Page coverage calculation rules: fingerprint is calculated for each picture, similarity between pictures is calculated by fingerprint, if the similarity is too high, only one page is counted; The total number of screenshots is considered to be the page coverage of this task.

In figure 11 below, the X-axis is the test execution time, and the Y-axis is the screen coverage. You can see that after 8 hours of execution the new element traversal strategy has improved coverage by nearly 30% over the random click strategy.

FIG. 11 Increasing trend of the number of screens covered by each strategy over time

According to several sets of data, the average single step time of random click is short and the click frequency is high, but the proportion of effective time is low. The element traversal strategy significantly improves the proportion of valid events and page coverage, but requires a large number of operations such as graph cutting, so the single step is time-consuming. The two methods have their own advantages and disadvantages, and can be selected according to the actual test scenarios. If you want to verify the stress resistance of the APP, you can choose the random strategy; if you want to cover more pages, you can choose the element traversal strategy.

2.1 Independent APP running

Both tests are currently used within IQiyi. Stability tests run 800+ times a month and crash detection 200+ times, playing an important fundamental service role in the entire DevOps process.

2.2 Module specifies page execution

In addition to running in an independent APP, some teams also need to carry out stability tests in the specified module pages. We tried to add hidden logos in the DOM tree of the page under test to periodically judge whether the logos jumped out of the limited range. The solution basically meets the business scenario and can perform tests within the limited page range. However, the program also has a certain degree of invasion, the need to develop in the page to add customized attributes, for testing tools to judge whether to jump out of the limited range.
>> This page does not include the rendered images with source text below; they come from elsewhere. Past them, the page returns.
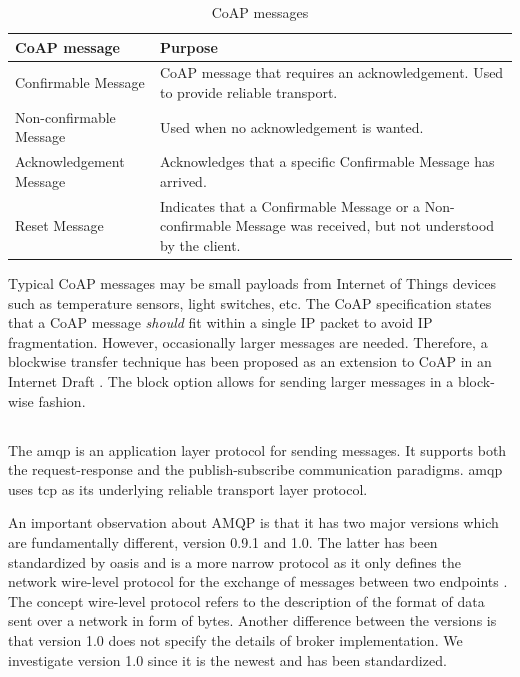 \begin{table}[h]
\centering
\begin{tabularx}{\textwidth}{|X|X|}
\hline
\textbf{CoAP message}   & \textbf{Purpose}                                                                                                  \\ \hline
Confirmable Message     & CoAP message that  requires an acknowledgement. Used to provide reliable transport.                               \\ \hline
Non-confirmable Message & Used when no acknowledgement is wanted.                                                                           \\ \hline
Acknowledgement Message & Acknowledges that a specific Confirmable Message has arrived.                                                     \\ \hline
Reset Message           & Indicates that a Confirmable Message or a Non-confirmable Message was received, but not understood by the client. \\ \hline
\end{tabularx}

\caption{CoAP messages}
\label{table:coap-messages}
\end{table}

Typical CoAP messages may be small payloads from Internet of Things devices such
as temperature sensors, light switches, etc. The CoAP specification states that
a CoAP message \textit{should} fit within a single IP packet to avoid IP
fragmentation. However, occasionally larger messages are needed. Therefore, a
blockwise transfer technique has been proposed as an extension to CoAP in an
Internet Draft \cite{draft-coap-blockwise}. The block option allows for sending
larger messages in a block-wise fashion.

\subsection{}

The \gls{amqp} is an application layer protocol for sending messages.
It supports both the request-response and the publish-subscribe communication
paradigms. \gls{amqp} uses \gls{tcp} as its underlying reliable transport layer
protocol.

An important observation about AMQP is that it has two major versions which are
fundamentally different, version 0.9.1 and 1.0. The latter has been standardized
by \gls{oasis} and is a  more narrow protocol as it only defines the network
wire-level protocol for the exchange of messages between two endpoints
\cite{oasis-amqp}. The concept wire-level protocol refers to the description of
the format of data sent over a network in form of bytes. Another difference
between the versions is that version 1.0 does not specify the details of broker
implementation. We investigate version 1.0 since it is the newest and has been
standardized.

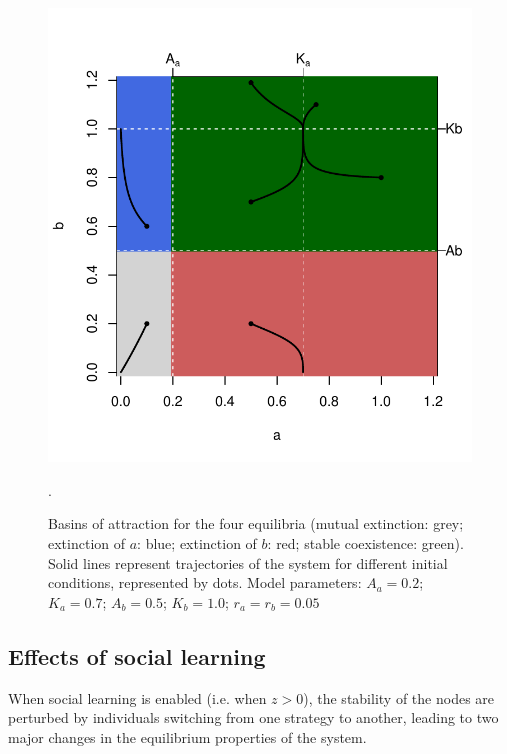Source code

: \documentclass[review,authoryear]{elsarticle}
\begin{document}
\begin{figure}[h!]
  \centering
      \includegraphics[width=1\textwidth]{./figures/figure2.pdf}
  \caption{Basins of attraction for the four equilibria (mutual extinction: grey; extinction of $a$: blue; extinction of $b$: red; stable coexistence: green). Solid lines represent trajectories of the system for different initial conditions, represented by dots. Model parameters: $A_a=0.2$; $K_a=0.7$; $A_b=0.5$; $K_b=1.0$; $r_a=r_b=0.05$}.
    \label{fig:NoTransmissionBasin}
\end{figure}

\subsection{Effects of social learning}

When social learning is enabled (i.e. when $z>0$), the stability of the nodes are perturbed by individuals switching from one strategy to another, leading to two major changes in the equilibrium properties of the system. 
\end{document}
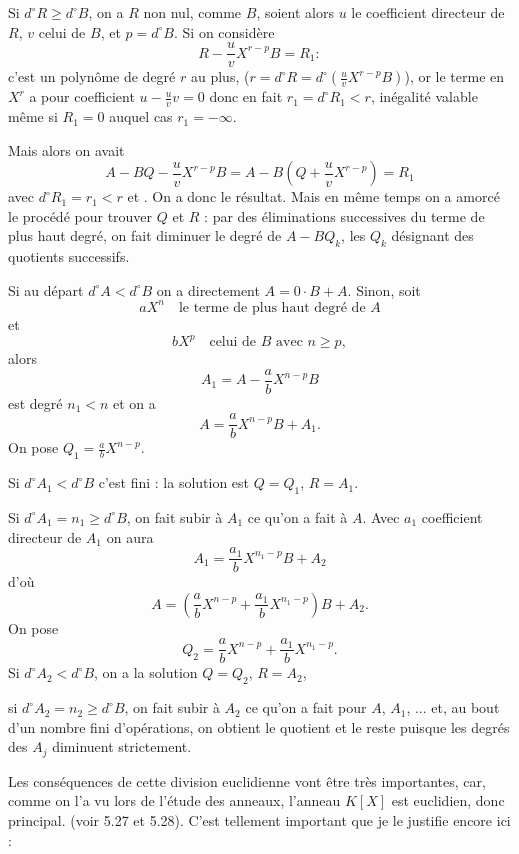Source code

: Si $d^\circ R\ge d^\circ B$, on a $R$ non nul, comme $B$, soient alors $u$ le coefficient directeur de $R$, $v$ celui de $B$, et $p=d^\circ B$. Si on considère
\[
R-\frac uv X^{r-p}B=R_1 :
\]
c'est un polynôme de degré $r$ au plus, ($r=d^\circ R=d^\circ(\frac uvX^{r-p}B)$), or le terme en $X^r$ a pour coefficient $u-\frac uvv=0$ donc en fait $r_1=d^\circ R_1<r$, inégalité valable même si $R_1=0$ auquel cas $r_1=-\infty$.

Mais alors on avait
\[
A-BQ-\frac uvX^{r-p}B=A-B\left(Q+\frac uvX^{r-p}\right)=R_1
\]
avec $d^\circ R_1=r_1<r$ et . On a donc le résultat. Mais en même temps on a amorcé le procédé pour trouver $Q$ et $R$ : par des éliminations successives du terme de plus haut degré, on fait diminuer le degré de $A-BQ_k$, les $Q_k$ désignant des quotients successifs.

Si au départ $d^\circ A<d^\circ B$ on a directement $A=0\cdot B+A$. Sinon, soit
\[
aX^n\quad\text{le terme de plus haut degré de }A
\]
et
\[
bX^p\quad\text{celui de }B\text{ avec }n\ge p,
\]
alors
\[
A_1=A-\frac abX^{n-p}B
\]
est degré $n_1<n$ et on a
\[
A=\frac abX^{n-p}B+A_1.
\]
On pose $Q_1=\frac abX^{n-p}$.

Si $d^\circ A_1<d^\circ B$ c'est fini : la solution est $Q=Q_1$, $R=A_1$.

Si $d^\circ A_1=n_1\ge d^\circ B$, on fait subir à $A_1$ ce qu'on a fait à $A$. Avec $a_1$ coefficient directeur de $A_1$ on aura
\[
A_1=\frac{a_1}{b}X^{n_1-p}B+A_2
\]
d'où
\[
A=\left(\frac abX^{n-p}+\frac{a_1}{b}X^{n_1-p}\right)B+A_2.
\]
On pose
\[
Q_2=\frac abX^{n-p}+\frac{a_1}{b}X^{n_1-p}.
\]
Si $d^\circ A_2<d^\circ B$, on a la solution $Q=Q_2$, $R=A_2$,

si $d^\circ A_2=n_2\ge d^\circ B$, on fait subir à $A_2$ ce qu'on a fait pour $A$, $A_1$, ... et, au bout d'un nombre fini d'opérations, on obtient le quotient et le reste puisque les degrés des $A_j$ diminuent strictement. \bookend

Les conséquences de cette division euclidienne vont être très importantes, car, comme on l'a vu lors de l'étude des anneaux, l'anneau $K[X]$ est euclidien, donc principal. (voir 5.27 et 5.28). C'est tellement important que je le justifie encore ici :

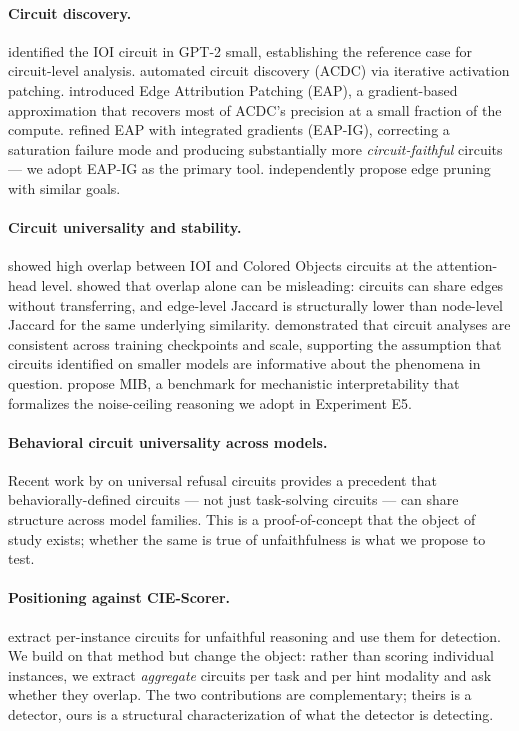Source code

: \documentclass[11pt]{article}
\begin{document}
\paragraph{Circuit discovery.} \citet{wang2023} identified the IOI circuit in GPT-2 small, establishing the reference case for circuit-level analysis. \citet{conmy2023} automated circuit discovery (ACDC) via iterative activation patching. \citet{syed2024} introduced Edge Attribution Patching (EAP), a gradient-based approximation that recovers most of ACDC's precision at a small fraction of the compute. \citet{hanna2024} refined EAP with integrated gradients (EAP-IG), correcting a saturation failure mode and producing substantially more \emph{circuit-faithful} circuits --- we adopt EAP-IG as the primary tool. \citet{bhaskar2024} independently propose edge pruning with similar goals.

\paragraph{Circuit universality and stability.} \citet{merullo2024} showed high overlap between IOI and Colored Objects circuits at the attention-head level. \citet{hanna2024} showed that overlap alone can be misleading: circuits can share edges without transferring, and edge-level Jaccard is structurally lower than node-level Jaccard for the same underlying similarity. \citet{tigges2024} demonstrated that circuit analyses are consistent across training checkpoints and scale, supporting the assumption that circuits identified on smaller models are informative about the phenomena in question. \citet{mueller2025} propose MIB, a benchmark for mechanistic interpretability that formalizes the noise-ceiling reasoning we adopt in Experiment E5.

\paragraph{Behavioral circuit universality across models.} Recent work by \citet{cristofano2026} on universal refusal circuits provides a precedent that behaviorally-defined circuits --- not just task-solving circuits --- can share structure across model families. This is a proof-of-concept that the object of study exists; whether the same is true of unfaithfulness is what we propose to test.

\paragraph{Positioning against CIE-Scorer.} \citet{shen2026} extract per-instance circuits for unfaithful reasoning and use them for detection. We build on that method but change the object: rather than scoring individual instances, we extract \emph{aggregate} circuits per task and per hint modality and ask whether they overlap. The two contributions are complementary; theirs is a detector, ours is a structural characterization of what the detector is detecting.
\end{document}
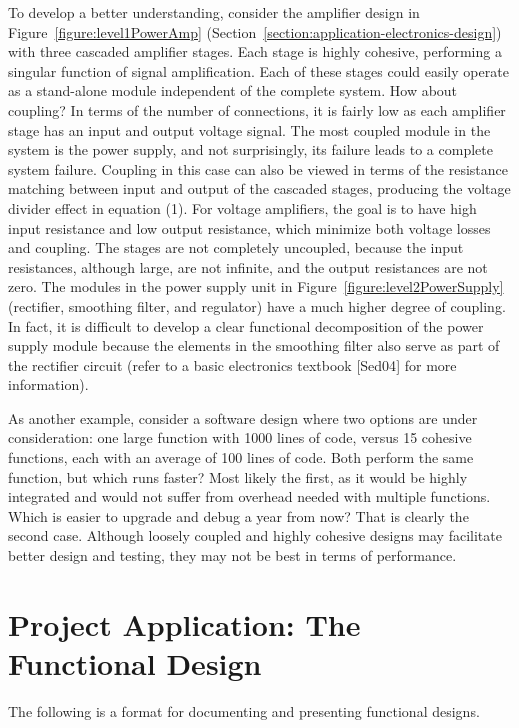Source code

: To develop a better understanding, consider the amplifier design in
Figure~\ref{figure:level1PowerAmp}
(Section~\ref{section:application-electronics-design}) 
with three cascaded amplifier stages. Each
stage is highly cohesive, performing a singular function of signal
amplification. Each of these stages could easily operate as a
stand-alone module independent of the complete system. How about
coupling? In terms of the number of connections, it is fairly low as
each amplifier stage has an input and output voltage signal. The most
coupled module in the system is the power supply, and not surprisingly,
its failure leads to a complete system failure. Coupling in this case
can also be viewed in terms of the resistance matching between input and
output of the cascaded stages, producing the voltage divider effect in
equation (1). For voltage amplifiers, the goal is to have high input
resistance and low output resistance, which minimize both voltage losses
and coupling. The stages are not completely uncoupled, because the input
resistances, although large, are not infinite, and the output
resistances are not zero. The modules in the power supply unit in 
Figure~\ref{figure:level2PowerSupply}
(rectifier, smoothing filter, and regulator) have a much higher
degree of coupling. In fact, it is difficult to develop a clear
functional decomposition of the power supply module because the elements
in the smoothing filter also serve as part of the rectifier circuit
(refer to a basic electronics textbook {[}Sed04{]} for more
information).

As another example, consider a software design where two options are
under consideration: one large function with 1000 lines of code, versus
15 cohesive functions, each with an average of 100 lines of code. Both
perform the same function, but which runs faster? Most likely the first,
as it would be highly integrated and would not suffer from overhead
needed with multiple functions. Which is easier to upgrade and debug a
year from now? That is clearly the second case. Although loosely coupled
and highly cohesive designs may facilitate better design and testing,
they may not be best in terms of performance.

\section{Project Application: The Functional Design}
\label{section:project-application-the-functional-design}

The following is a format for documenting and presenting functional
designs.

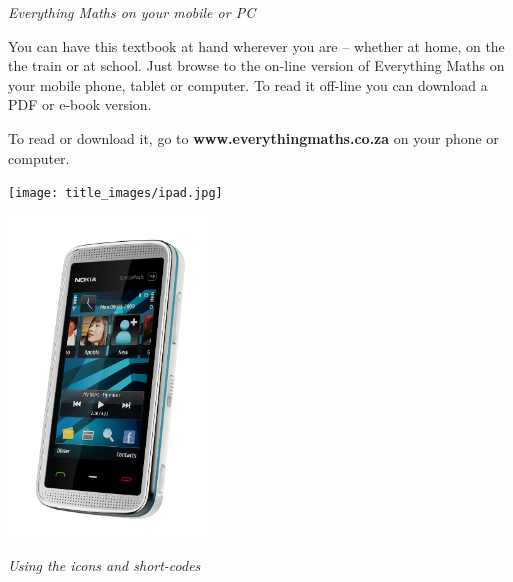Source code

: \newpage
\thispagestyle{empty}

{\normalfont\sffamily\fontsize{22}\normalfont\itshape Everything Maths on your mobile or PC} \par

{\Large
You can have this textbook at hand wherever you are – whether at home, on the the train or at school.
Just browse to the on-line version of Everything Maths on your mobile phone, tablet or computer. To
read it off-line you can download a PDF or e-book version.\par


To read or download it, go to \textbf{www.everythingmaths.co.za} on your phone or computer.} \vspace*{2cm}


\begin{center}
\begin{minipage}{0.4\textwidth}
\centering
\texttt{[image: title\_images/ipad.jpg]}
\end{minipage}
\begin{minipage}{0.4\textwidth}
\centering
\includegraphics[width=0.4\textwidth]{title_images/phone.png}
\end{minipage}
\end{center}

\vspace*{2cm}


{\normalfont\sffamily\fontsize{22}\normalfont\itshape Using the icons and short-codes} \par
Third, follow-up optimization

The current stability testing strategies are brute force click and traversal, and more and more targeted traversal strategies will be expanded in the future. For example, the consistency of users’ actual operation will be pursued, and user behaviors will be extracted based on online user traffic to generate more practical operation behaviors of users. Pursuing bug finding efficiency, increasing traversal weights for pages that are historically more prone to crashes, and so on.